İsveç Parlamentosu Hıristiyan Demokrat Parti üyesi Désirée Pethrus, "Kürt sorununda çözüm için acilen adım atılmalı" diyerek, ifade ve özgürlüğü önündeki engellerin kaldırılması gerektiğini açıkladı, adil yargılanma hakkının temel insan hakkı olduğunu vurguladı.
Pethrus, Kürdistan Topluluklar Birliği (KCK) adı altında yürütülen soruşmayla tutuklanan Bakırköy Cezaevi'ndeki gazeteci Zeynep Kuray ile Prof. Dr. Büşra Ersanlı'yı ziyaret etti.
Bu ziyaretin hemen ardından görüştüğümüz Pethrus, cezaevi girişinde kendisine de elle arama yapılmasından dolayı çok şaşkın olduğunu anlattı.
"Bir parlamenter olarak ziyarete gittiğim cezaevinde yapılan muamele beni şaşırttı. Bir kadın görevli beni ayrı bir odaya götürerek elle vücut araması yaptı."
"Ersanlı ne gibi bir zarar verebilir?"
Ersanlı'nın da cezaevinden hastaneye götürülürken ellerinin kelepçelendiğini öğrendiğinde bir şaşkınlık daha yaşadığını söyledi.
"Ersanlı yurtdışında da tanınmış bir akademisyen, ve 60'lı yaşlarında bir kadın. Elleri kelepçeli olmasa da nasıl kaçabilir ya da etrafındakilere ne yapabilir ki? Ondan ne gibi bir tehlike gelmesinden korkuluyor?"
Pethrus, "Onun neden hapishanede olduğunu bile anlayamıyorken bu muameleyi anlamam mümkün değil" diyor.
"Gidişatın yanlış yönde olduğunu görüyorum"
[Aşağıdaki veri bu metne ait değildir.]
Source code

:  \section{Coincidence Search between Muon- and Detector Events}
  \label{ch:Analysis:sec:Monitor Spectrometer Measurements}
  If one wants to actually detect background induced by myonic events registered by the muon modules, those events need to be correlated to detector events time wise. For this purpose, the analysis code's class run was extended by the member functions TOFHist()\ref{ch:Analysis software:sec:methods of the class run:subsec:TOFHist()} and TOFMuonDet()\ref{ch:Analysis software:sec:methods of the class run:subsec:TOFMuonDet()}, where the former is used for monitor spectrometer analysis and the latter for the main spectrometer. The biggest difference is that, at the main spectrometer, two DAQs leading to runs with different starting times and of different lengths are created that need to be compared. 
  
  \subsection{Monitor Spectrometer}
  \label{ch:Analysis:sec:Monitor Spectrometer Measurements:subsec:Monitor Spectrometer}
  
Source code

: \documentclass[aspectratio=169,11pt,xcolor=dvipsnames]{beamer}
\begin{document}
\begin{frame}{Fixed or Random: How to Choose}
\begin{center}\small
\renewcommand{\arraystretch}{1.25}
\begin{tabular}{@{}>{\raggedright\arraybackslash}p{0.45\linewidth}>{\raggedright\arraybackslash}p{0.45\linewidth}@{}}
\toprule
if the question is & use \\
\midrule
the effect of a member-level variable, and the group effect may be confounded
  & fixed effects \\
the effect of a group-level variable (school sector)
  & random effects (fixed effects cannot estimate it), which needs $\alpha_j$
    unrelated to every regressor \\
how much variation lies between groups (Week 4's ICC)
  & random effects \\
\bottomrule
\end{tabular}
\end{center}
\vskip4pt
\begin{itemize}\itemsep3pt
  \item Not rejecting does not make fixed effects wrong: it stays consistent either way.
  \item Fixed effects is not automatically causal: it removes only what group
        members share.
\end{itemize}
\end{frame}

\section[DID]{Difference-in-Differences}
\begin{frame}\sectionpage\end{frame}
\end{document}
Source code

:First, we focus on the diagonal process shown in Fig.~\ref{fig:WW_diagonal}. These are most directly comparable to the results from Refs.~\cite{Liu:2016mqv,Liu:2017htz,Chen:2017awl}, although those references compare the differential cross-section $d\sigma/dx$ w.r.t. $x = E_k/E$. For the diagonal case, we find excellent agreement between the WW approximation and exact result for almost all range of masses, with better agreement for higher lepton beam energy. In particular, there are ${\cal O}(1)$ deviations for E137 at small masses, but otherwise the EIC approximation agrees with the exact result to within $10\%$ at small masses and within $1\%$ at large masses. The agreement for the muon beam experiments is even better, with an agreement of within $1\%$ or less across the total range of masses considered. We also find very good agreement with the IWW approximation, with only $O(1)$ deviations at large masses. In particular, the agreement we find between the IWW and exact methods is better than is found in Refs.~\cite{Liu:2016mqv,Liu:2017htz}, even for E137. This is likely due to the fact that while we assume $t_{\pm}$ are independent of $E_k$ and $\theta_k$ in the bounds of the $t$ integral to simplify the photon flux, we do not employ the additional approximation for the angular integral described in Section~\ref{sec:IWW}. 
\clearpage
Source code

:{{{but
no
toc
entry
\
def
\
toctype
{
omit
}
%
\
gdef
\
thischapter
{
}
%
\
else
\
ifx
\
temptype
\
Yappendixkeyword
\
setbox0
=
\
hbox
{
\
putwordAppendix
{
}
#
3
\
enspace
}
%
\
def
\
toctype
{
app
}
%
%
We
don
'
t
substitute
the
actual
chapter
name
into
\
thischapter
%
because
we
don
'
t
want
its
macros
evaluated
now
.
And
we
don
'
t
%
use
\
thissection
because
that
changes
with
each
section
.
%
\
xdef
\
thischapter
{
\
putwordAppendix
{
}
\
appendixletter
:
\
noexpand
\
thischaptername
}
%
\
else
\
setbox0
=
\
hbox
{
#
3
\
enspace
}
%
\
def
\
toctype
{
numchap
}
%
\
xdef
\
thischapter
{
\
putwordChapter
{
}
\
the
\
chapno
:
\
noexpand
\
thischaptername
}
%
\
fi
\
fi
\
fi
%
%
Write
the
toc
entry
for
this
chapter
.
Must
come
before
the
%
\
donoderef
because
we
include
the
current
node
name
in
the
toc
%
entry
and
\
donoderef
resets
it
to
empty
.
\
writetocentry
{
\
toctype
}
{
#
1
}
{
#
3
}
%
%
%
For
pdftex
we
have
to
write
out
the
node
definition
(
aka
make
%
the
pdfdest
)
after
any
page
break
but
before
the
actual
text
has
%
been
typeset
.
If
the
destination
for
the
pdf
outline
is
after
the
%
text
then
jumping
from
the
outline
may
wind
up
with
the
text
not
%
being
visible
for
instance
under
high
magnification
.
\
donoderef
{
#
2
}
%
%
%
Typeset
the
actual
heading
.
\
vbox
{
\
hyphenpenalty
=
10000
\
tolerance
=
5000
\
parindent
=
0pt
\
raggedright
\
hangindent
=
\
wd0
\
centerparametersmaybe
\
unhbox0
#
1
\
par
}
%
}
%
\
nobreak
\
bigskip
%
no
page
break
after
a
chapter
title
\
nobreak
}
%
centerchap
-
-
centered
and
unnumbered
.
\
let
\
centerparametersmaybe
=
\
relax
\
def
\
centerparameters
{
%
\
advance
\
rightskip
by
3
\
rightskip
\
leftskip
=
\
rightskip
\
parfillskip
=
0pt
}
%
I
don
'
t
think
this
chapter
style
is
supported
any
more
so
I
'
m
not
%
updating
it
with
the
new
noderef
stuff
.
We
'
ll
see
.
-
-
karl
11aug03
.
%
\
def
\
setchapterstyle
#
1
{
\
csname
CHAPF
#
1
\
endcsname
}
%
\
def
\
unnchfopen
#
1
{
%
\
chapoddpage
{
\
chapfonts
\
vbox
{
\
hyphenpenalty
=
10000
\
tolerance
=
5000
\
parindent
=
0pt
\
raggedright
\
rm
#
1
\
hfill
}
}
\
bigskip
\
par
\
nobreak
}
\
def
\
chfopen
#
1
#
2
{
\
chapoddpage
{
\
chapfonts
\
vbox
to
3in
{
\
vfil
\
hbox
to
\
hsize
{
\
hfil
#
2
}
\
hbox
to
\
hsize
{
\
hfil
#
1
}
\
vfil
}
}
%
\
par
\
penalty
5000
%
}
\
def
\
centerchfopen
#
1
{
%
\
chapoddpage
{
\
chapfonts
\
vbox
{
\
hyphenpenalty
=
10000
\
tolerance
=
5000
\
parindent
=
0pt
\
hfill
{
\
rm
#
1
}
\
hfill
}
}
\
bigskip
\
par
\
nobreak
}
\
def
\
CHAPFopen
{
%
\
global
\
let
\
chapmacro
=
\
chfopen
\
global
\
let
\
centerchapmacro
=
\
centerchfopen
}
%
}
Ersanlı gibi birçok kişinin uzun süreler boyunca tutuklu kaldığını ve yargılanmalarının bile henüz başlamadığını ifade eden Pethrus "Haklarında kesin deliller olmadan hapishanedeler ve hakim önüne çıkmayı bekliyorlar, bunu anlamakta güçlük çekiyorum" diye konuştu.
Pethrus adil yargılanma hakkının önemine dikkat çekti ve Türkiye hükümetinin konuyla ilgili acilen adım atması gerektiğini söyledi.
"Türkiye'nin bir Avrupa Birliği ülkesi olabileceğini, bu yolda ilerlediğini düşünüyordum. Türkiye'yi AB'nin bir parçası gibi görüyordum. Şimdi ise aksine, gidişatın yanlış yönde olduğunu üzülerek görüyorum."
"Kürtler de bu ülkenin bir parçası"
Kürt sorunun yıllardır sürdüğünü ve çözüme bir türlü ulaşılamadığını ifade eden Pethrus, Kürtlerin de bu ülkenin bir parçası olduğunu ve çözüm için ciddi çaba sarf edilmesi gerektiğinin altını çizdi.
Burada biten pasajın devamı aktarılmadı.